KANA-BOONの音楽の瑞々しさの源は、やはり鮪の独特な声質なのだろう。エネルギッシュなバンドサウンドの中で埋没しないパンチ力、骨太さをしっかりと帯びているものの、彼の声の全体像は「少年っぽさ」を醸し出す傾向が強い。このような歌声に似合うのは、抒情的なメロディだし、躍動感に満ちたメロディを歌ったとしても、そこには抒情的な風味が必ず添えられる。その結果、KANA-BOONは、「熱い昂揚感×キュンキュンする胸のときめき」という併せ技を、絶妙且つ自然な形で届けられるバンドとなることができたのだと思う。

⑩まっさら
2019年6月にリリースされたシングルのタイトル曲“まっさら”。テレビアニメ『さらざんまい』のオープニングテーマとなったこの曲は、「人間同士の繋がり」について描いている。一時的に誰かと共に過ごして心を通わせ合うことができたとしても、時間の経過、環境の変化、複雑な事情などによって互いの距離は、あっという間に離れていってしまう。一定の年齢を重ねた人ならば、そんな実例に心当たりがあるだろう。しかし、そのようなことが起こってしまう切なさを諦めて受け入れるのではなく、あらゆる出会いを全力で大切にし続けていきたいという願いが、この曲に耳を傾けると伝わってくる。
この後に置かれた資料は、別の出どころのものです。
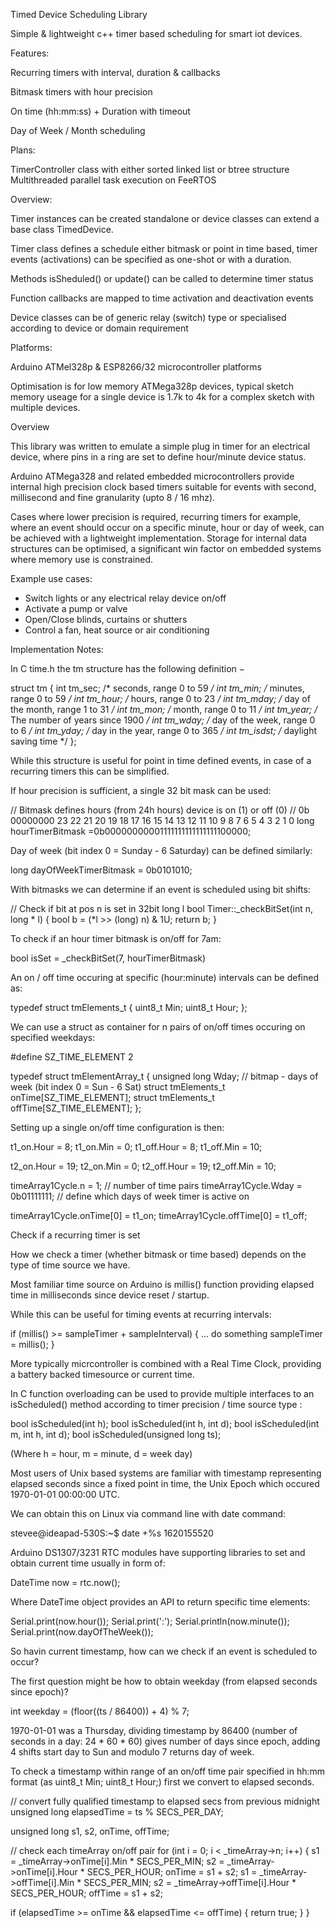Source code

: Timed Device Scheduling Library

Simple & lightweight c++ timer based scheduling for smart iot devices. 

Features:

Recurring timers with interval, duration & callbacks

Bitmask timers with hour precision

On time (hh:mm:ss) + Duration with timeout

Day of Week / Month scheduling

Plans:

TimerController class with either sorted linked list or btree structure
Multithreaded parallel task execution on FeeRTOS 

Overview:

Timer instances can be created standalone or device classes can extend a base class TimedDevice. 

Timer class defines a schedule either bitmask or point in time based, timer events (activations) can be specified as one-shot or with a duration.

Methods isSheduled() or update() can be called to determine timer status

Function callbacks are mapped to time activation and deactivation events

Device classes can be of generic relay (switch) type or specialised according to device or domain requirement

Platforms:

Arduino ATMel328p & ESP8266/32 microcontroller platforms

Optimisation is for low memory ATMega328p devices, typical sketch memory useage for a single device is 1.7k to 4k for a complex sketch with multiple devices.

Overview

This library was written to emulate a simple plug in timer for an electrical device, where pins in a ring are set to define hour/minute device status.

Arduino ATMega328 and related embedded microcontrollers provide internal high precision clock based timers suitable for events with second, millisecond and fine granularity (upto 8 / 16 mhz).

Cases where lower precision is required, recurring timers for example, where an event should occur on a specific minute, hour or day of week, can be achieved with a lightweight implementation.  Storage for internal data structures can be optimised, a significant win factor on embedded systems where memory use is constrained.

Example use cases:

- Switch lights or any electrical relay device on/off
- Activate a pump or valve
- Open/Close blinds, curtains or shutters
- Control a fan, heat source or air conditioning

Implementation Notes:

In C time.h the tm structure has the following definition −

struct tm {
   int tm_sec;         /* seconds,  range 0 to 59          */
   int tm_min;         /* minutes, range 0 to 59           */
   int tm_hour;        /* hours, range 0 to 23             */
   int tm_mday;        /* day of the month, range 1 to 31  */
   int tm_mon;         /* month, range 0 to 11             */
   int tm_year;        /* The number of years since 1900   */
   int tm_wday;        /* day of the week, range 0 to 6    */
   int tm_yday;        /* day in the year, range 0 to 365  */
   int tm_isdst;       /* daylight saving time             */
};

While this structure is useful for point in time defined events, in case of a recurring timers this can be simplified.

If hour precision is sufficient, a single 32 bit mask can be used:

// Bitmask defines hours (from 24h hours) device is on (1) or off (0)
// 0b 00000000 23 22 21 20 19 18 17 16 15 14 13 12 11 10 9 8 7 6 5 4 3 2 1 0
long hourTimerBitmask =0b00000000001111111111111111100000;

Day of week (bit index 0 = Sunday - 6 Saturday) can be defined similarly:

long dayOfWeekTimerBitmask = 0b0101010;

With bitmasks we can determine if an event is scheduled using bit shifts:

// Check if bit at pos n is set in 32bit long l
bool Timer::_checkBitSet(int n, long * l)
{
  bool b = (*l >> (long) n) & 1U;
  return b;
}

To check if an hour timer bitmask is on/off for 7am:

bool isSet = _checkBitSet(7, hourTimerBitmask)

An on / off time occuring at specific (hour:minute) intervals can be defined as:

typedef struct tmElements_t {
  uint8_t Min;
  uint8_t Hour;
};

We can use a struct as container for n pairs of on/off times occuring on specified weekdays:

#define SZ_TIME_ELEMENT 2

typedef struct tmElementArray_t {
  unsigned long Wday;   // bitmap - days of week (bit index 0 = Sun - 6 Sat)
  struct tmElements_t onTime[SZ_TIME_ELEMENT];
  struct tmElements_t offTime[SZ_TIME_ELEMENT];
};

Setting up a single on/off time configuration is then:

t1_on.Hour = 8;
t1_on.Min = 0;
t1_off.Hour = 8;
t1_off.Min = 10;

t2_on.Hour = 19;
t2_on.Min = 0;
t2_off.Hour = 19;
t2_off.Min = 10;

timeArray1Cycle.n = 1; // number of time pairs
timeArray1Cycle.Wday = 0b01111111; // define which days of week timer is active on

timeArray1Cycle.onTime[0] = t1_on;
timeArray1Cycle.offTime[0] = t1_off;

Check if a recurring timer is set

How we check a timer (whether bitmask or time based) depends on the type of time source we have.  

Most familiar time source on Arduino is millis() function providing elapsed time in milliseconds since device reset / startup.

While this can be useful for timing events at recurring intervals:

if (millis() >= sampleTimer + sampleInterval)
{
  ... do something
  sampleTimer = millis();
}

More typically micrcontroller is combined with a Real Time Clock, providing a battery backed timesource or current time.

In C function overloading can be used to provide multiple interfaces to an isScheduled() method according to timer precision / time source type :

bool isScheduled(int h);
bool isScheduled(int h, int d);
bool isScheduled(int m, int h, int d);
bool isScheduled(unsigned long ts);

(Where h = hour, m = minute, d = week day)

Most users of Unix based systems are familiar with timestamp representing elapsed seconds since a fixed point in time, the Unix Epoch which occured 1970-01-01 00:00:00 UTC.

We can obtain this on Linux via command line with date command:

stevee@ideapad-530S:~$ date +%s
1620155520

Arduino DS1307/3231 RTC modules have supporting libraries to set and obtain current time usually in form of:

DateTime now = rtc.now();

Where DateTime object provides an API to return specific time elements:

Serial.print(now.hour());
Serial.print(':');
Serial.println(now.minute());
Serial.print(now.dayOfTheWeek());

So havin current timestamp, how can we check if an event is scheduled to occur?

The first question might be how to obtain weekday (from elapsed seconds since epoch)?

int weekday = (floor((ts / 86400)) + 4) % 7;

1970-01-01 was a Thursday, dividing timestamp by 86400 (number of seconds in a day: 24 * 60 * 60) gives number of days since epoch, adding 4 shifts start day to Sun and modulo 7 returns day of week.

To check a timestamp within range of an on/off time pair specified in hh:mm format (as uint8_t Min; uint8_t Hour;) first we convert to elapsed seconds.

// convert fully qualified timestamp to elapsed secs from previous midnight
unsigned long elapsedTime = ts % SECS_PER_DAY;

unsigned long s1, s2, onTime, offTime;

// check each timeArray on/off pair
for (int i = 0; i < _timeArray->n; i++)
{
  s1 = _timeArray->onTime[i].Min * SECS_PER_MIN;
  s2 = _timeArray->onTime[i].Hour * SECS_PER_HOUR;
  onTime = s1 + s2;
  s1 = _timeArray->offTime[i].Min * SECS_PER_MIN;
  s2 = _timeArray->offTime[i].Hour * SECS_PER_HOUR;
  offTime = s1 + s2;

  if (elapsedTime >= onTime && elapsedTime <= offTime)
  {
    return true;
  }
}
2018年にメジャーデビュー5周年を迎えたことで、活動の軌跡の中で繰り返されたたくさんの出会いと別れについて、彼らは改めてじっくり考えたに違いない。そんな中で抱いた感情が、“まっさら”には刻まれているのだと思う。躍動感に満ちたサウンドは、未来に向かって力強く進んで行こうとする意志の表れとして受け止めることができる。避けられない変化を経たとしても心を込めて音楽を届けることを決して忘れず、広い世界へと足を踏み出していくKANA-BOON――そんな姿も思い浮かべることができるこの曲は、彼らが活動を重ねる毎にリスナーの胸の内で存在感を増し続けていくのではないだろうか。